4. The electrolyte of claim 1 wherein the lithium salt comprises LiBF4.

5. The electrolyte of claim 1 wherein the lithium salt comprises LiB(C2O4)2.

6. The electrolyte of claim 1 wherein the lithium salt is present at a concentration in the range of about 0.1 to about 5 M.

7. The electrolyte of claim 1 wherein the lithium salt is present at a concentration in the range of about 1 to about 1.5 M.

8. The electrolyte of claim 1 wherein the liquid carrier also comprises at least one carbonate selected from the group consisting of ethylene carbonate, propylene carbonate dimethylcarbonate, and ethylmethylcarbonate.

9. The electrolyte of claim 1 wherein the liquid carrier comprises glycerol carbonate and at least one other carbonate solvent wherein the weight ratio of glycerol carbonate-to-the at least one other carbonate solvent is in the range of about 1:100 to about 100:1.

10. The electrolyte of claim 1 wherein the liquid carrier comprises glycerol carbonate and at least one other carbonate solvent wherein the weight ratio of glycerol carbonate-to-the at least one other carbonate solvent is in the range of about 1:10 to about 10:1.

11. The electrolyte of claim 1 wherein the liquid carrier also comprises a glycerol carbonate ether, a glycerol carbonate ester, or a combination thereof.

12. The electrolyte of claim 1 wherein the liquid carrier also comprises an electrode surface-reactive oxygen heterocycle.

13. The electrolyte of claim 12 wherein the electrode surface-reactive oxygen heterocycle comprises at least one material selected from the group consisting of a dihydrofuran, an unsaturated cyclic carbonate and a lactone.

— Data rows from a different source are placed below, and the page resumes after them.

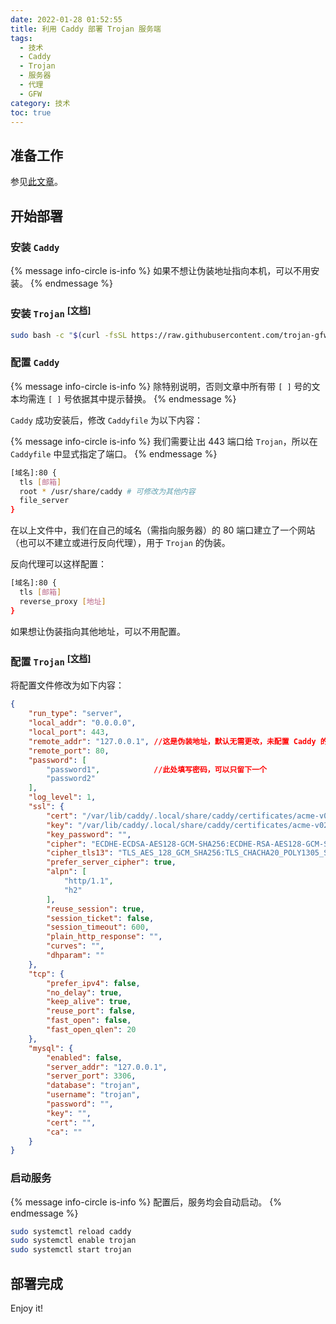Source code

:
 ```yaml
---
date: 2022-01-28 01:52:55
title: 利用 Caddy 部署 Trojan 服务端
tags:
  - 技术
  - Caddy
  - Trojan
  - 服务器
  - 代理
  - GFW
category: 技术
toc: true
---
```


## 准备工作

参见[此文章](https://blog.xfqlittlefan.xyz/2022/01/27/caddy-v2ray/)。

## 开始部署

<!-- more -->

### 安装 `Caddy`

{% message info-circle is-info %}
如果不想让伪装地址指向本机，可以不用安装。
{% endmessage %}

### 安装 `Trojan` <sup>[[文档]](https://github.com/trojan-gfw/trojan/wiki/Binary-&-Package-Distributions#quickstart-script)</sup>

```bash bash
sudo bash -c "$(curl -fsSL https://raw.githubusercontent.com/trojan-gfw/trojan-quickstart/master/trojan-quickstart.sh)"
```

### 配置 `Caddy`

{% message info-circle is-info %}
除特别说明，否则文章中所有带 `[ ]` 号的文本均需连 `[ ]` 号依据其中提示替换。
{% endmessage %}

`Caddy` 成功安装后，修改 `Caddyfile` 为以下内容：

{% message info-circle is-info %}
我们需要让出 443 端口给 `Trojan`，所以在 `Caddyfile` 中显式指定了端口。
{% endmessage %}

```bash /etc/caddy/Caddyfile
[域名]:80 {
  tls [邮箱]
  root * /usr/share/caddy # 可修改为其他内容
  file_server
}
```

在以上文件中，我们在自己的域名（需指向服务器）的 80 端口建立了一个网站（也可以不建立或进行反向代理），用于 `Trojan` 的伪装。

反向代理可以这样配置：

```bash /etc/caddy/Caddyfile
[域名]:80 {
  tls [邮箱]
  reverse_proxy [地址]
}
```

如果想让伪装指向其他地址，可以不用配置。

### 配置 `Trojan` <sup>[[文档]](https://trojan-gfw.github.io/trojan/config.html#a-valid-serverjson)</sup>

将配置文件修改为如下内容：

```json /usr/local/etc/trojan/config.json
{
    "run_type": "server",
    "local_addr": "0.0.0.0",
    "local_port": 443,
    "remote_addr": "127.0.0.1", //这是伪装地址，默认无需更改，未配置 Caddy 的需要更改
    "remote_port": 80,
    "password": [
        "password1",            //此处填写密码，可以只留下一个
        "password2"
    ],
    "log_level": 1,
    "ssl": {
        "cert": "/var/lib/caddy/.local/share/caddy/certificates/acme-v02.api.letsencrypt.org-directory/[域名]/[域名].crt",
        "key": "/var/lib/caddy/.local/share/caddy/certificates/acme-v02.api.letsencrypt.org-directory/[域名]/[域名].key",
        "key_password": "",
        "cipher": "ECDHE-ECDSA-AES128-GCM-SHA256:ECDHE-RSA-AES128-GCM-SHA256:ECDHE-ECDSA-AES256-GCM-SHA384:ECDHE-RSA-AES256-GCM-SHA384:ECDHE-ECDSA-CHACHA20-POLY1305:ECDHE-RSA-CHACHA20-POLY1305:DHE-RSA-AES128-GCM-SHA256:DHE-RSA-AES256-GCM-SHA384",
        "cipher_tls13": "TLS_AES_128_GCM_SHA256:TLS_CHACHA20_POLY1305_SHA256:TLS_AES_256_GCM_SHA384",
        "prefer_server_cipher": true,
        "alpn": [
            "http/1.1",
            "h2"
        ],
        "reuse_session": true,
        "session_ticket": false,
        "session_timeout": 600,
        "plain_http_response": "",
        "curves": "",
        "dhparam": ""
    },
    "tcp": {
        "prefer_ipv4": false,
        "no_delay": true,
        "keep_alive": true,
        "reuse_port": false,
        "fast_open": false,
        "fast_open_qlen": 20
    },
    "mysql": {
        "enabled": false,
        "server_addr": "127.0.0.1",
        "server_port": 3306,
        "database": "trojan",
        "username": "trojan",
        "password": "",
        "key": "",
        "cert": "",
        "ca": ""
    }
}
```

### 启动服务

{% message info-circle is-info %}
配置后，服务均会自动启动。
{% endmessage %}

```bash bash
sudo systemctl reload caddy
sudo systemctl enable trojan
sudo systemctl start trojan
```

## 部署完成

Enjoy it!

14. An electrolyte for lithium and lithium-ion batteries comprising a lithium salt in a liquid carrier comprising about 0.25 to about 5 percent by weight glycerol carbonate in a mixture of ethylene carbonate (EC) and ethylmethylcarbonate (EMC).

15. The electrolyte of claim 14 wherein the GC is present at a concentration in the range of about 1 to about 3 percent by weight.

16. The electrolyte of claim 15 wherein the EC and EMC are present in an EC:EMC weight ratio in the range of about 1:1.5 to about 1:4.

17. The electrolyte of claim 16 wherein the lithium salt comprises about 1 to about 1.5 M LiPF6.

18. An electrolyte for lithium and lithium-ion batteries comprising about 1 to about 1.5 M LiPF6 in a liquid carrier comprising about 1 to about 3 percent by weight glycerol carbonate in a mixture of ethylene carbonate (EC) and ethylmethylcarbonate (EMC), wherein the EC and EMC are present in an EC:EMC weight ratio in the range of about 1:1.5 to about 1:4.

19. An electrochemical cell comprising an anode, a cathode, and an electrolyte of claim 1 in contact with the anode and the cathode.

20. The electrochemical cell of claim 19 wherein the anode comprises graphite and the cathode comprises lithium or a lithium oxide compound.

21. A battery comprising a plurality of electrochemical cells of claim 19 arranged in series, in parallel, or both.